A study by North Carolina researchers suggests that black men in prison live longer than their black counterparts outside prison, in part because they have better access to health care. The same study indicates imprisoned black men live longer than imprisoned white men.

“Ironically, prisons are often the only provider of medical care accessible by these underserved and vulnerable Americans,” Hung-En Sung, an associate professor at the John Jay College of Criminal Justice in New York, told Reuters Health. Sung was not part of the study.

“Typically,” Sung says, “prison-based care is more comprehensive than what inmates have received prior to their admission.”

The study, led by Dr. David Rosen at the University of North Carolina at Chapel Hill, looked at North Carolina prison records and state death records from 1995 to 2005. Then it examined the cause of death and death rates among 100,000 black and white male prisoners 20 to 79 years old, and compared them with black and white counterparts outside prison.

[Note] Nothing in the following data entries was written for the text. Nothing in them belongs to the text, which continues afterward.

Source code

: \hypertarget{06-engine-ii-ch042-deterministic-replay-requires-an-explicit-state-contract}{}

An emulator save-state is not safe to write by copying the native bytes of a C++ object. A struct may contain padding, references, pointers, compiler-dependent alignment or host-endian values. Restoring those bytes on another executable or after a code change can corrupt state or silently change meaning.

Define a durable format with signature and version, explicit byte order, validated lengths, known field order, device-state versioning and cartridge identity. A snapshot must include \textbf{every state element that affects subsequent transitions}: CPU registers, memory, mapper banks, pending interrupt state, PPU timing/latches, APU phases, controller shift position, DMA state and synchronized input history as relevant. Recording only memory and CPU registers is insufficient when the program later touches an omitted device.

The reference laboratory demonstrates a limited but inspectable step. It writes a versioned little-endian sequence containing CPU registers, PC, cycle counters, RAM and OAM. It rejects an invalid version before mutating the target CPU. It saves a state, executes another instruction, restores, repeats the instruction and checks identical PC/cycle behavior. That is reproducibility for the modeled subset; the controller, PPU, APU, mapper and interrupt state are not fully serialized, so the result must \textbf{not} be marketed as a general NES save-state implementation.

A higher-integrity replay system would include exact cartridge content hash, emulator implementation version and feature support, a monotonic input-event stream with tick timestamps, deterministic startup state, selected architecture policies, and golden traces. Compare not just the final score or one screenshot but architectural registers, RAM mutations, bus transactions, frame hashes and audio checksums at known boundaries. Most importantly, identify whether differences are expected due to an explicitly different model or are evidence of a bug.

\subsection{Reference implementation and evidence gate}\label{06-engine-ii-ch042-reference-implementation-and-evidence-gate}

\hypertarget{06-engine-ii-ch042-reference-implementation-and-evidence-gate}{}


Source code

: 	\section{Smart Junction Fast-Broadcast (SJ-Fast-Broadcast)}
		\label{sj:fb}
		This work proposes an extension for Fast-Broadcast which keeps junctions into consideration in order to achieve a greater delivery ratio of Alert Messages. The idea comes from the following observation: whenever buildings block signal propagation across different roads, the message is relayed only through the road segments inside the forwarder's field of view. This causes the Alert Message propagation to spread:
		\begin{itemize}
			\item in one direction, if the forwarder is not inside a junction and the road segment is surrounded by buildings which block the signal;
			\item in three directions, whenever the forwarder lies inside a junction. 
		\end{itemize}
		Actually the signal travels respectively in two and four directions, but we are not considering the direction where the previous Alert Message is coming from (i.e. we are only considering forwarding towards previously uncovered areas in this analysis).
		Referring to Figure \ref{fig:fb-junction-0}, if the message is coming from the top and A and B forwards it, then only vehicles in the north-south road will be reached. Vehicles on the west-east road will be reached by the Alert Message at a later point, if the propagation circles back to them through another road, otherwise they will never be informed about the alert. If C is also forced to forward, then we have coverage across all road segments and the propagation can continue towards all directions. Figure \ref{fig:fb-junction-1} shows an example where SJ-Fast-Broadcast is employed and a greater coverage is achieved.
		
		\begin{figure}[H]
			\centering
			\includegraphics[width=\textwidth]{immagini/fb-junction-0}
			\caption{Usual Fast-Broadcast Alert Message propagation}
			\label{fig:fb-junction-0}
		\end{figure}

The researchers’ conclusion: Black inmates were 30 percent to 40 percent less likely to die of cancer and heart and blood vessel diseases as blacks who weren’t behind bars, and they also were less likely to die of diabetes, alcohol- and drug-related ailments, accidents, suicide and murder, according to the study.

For imprisoned white men, the death rate was 12 percent higher than non-imprisoned white men, although when analyzed by age, death rates were higher only for white prisoners 50 and older, according to the study.

Obviously, black men would prefer to take their chances on their health living outside a prison, so the study pointed out that the negative consequences of being behind bars far outweigh the positive consequences.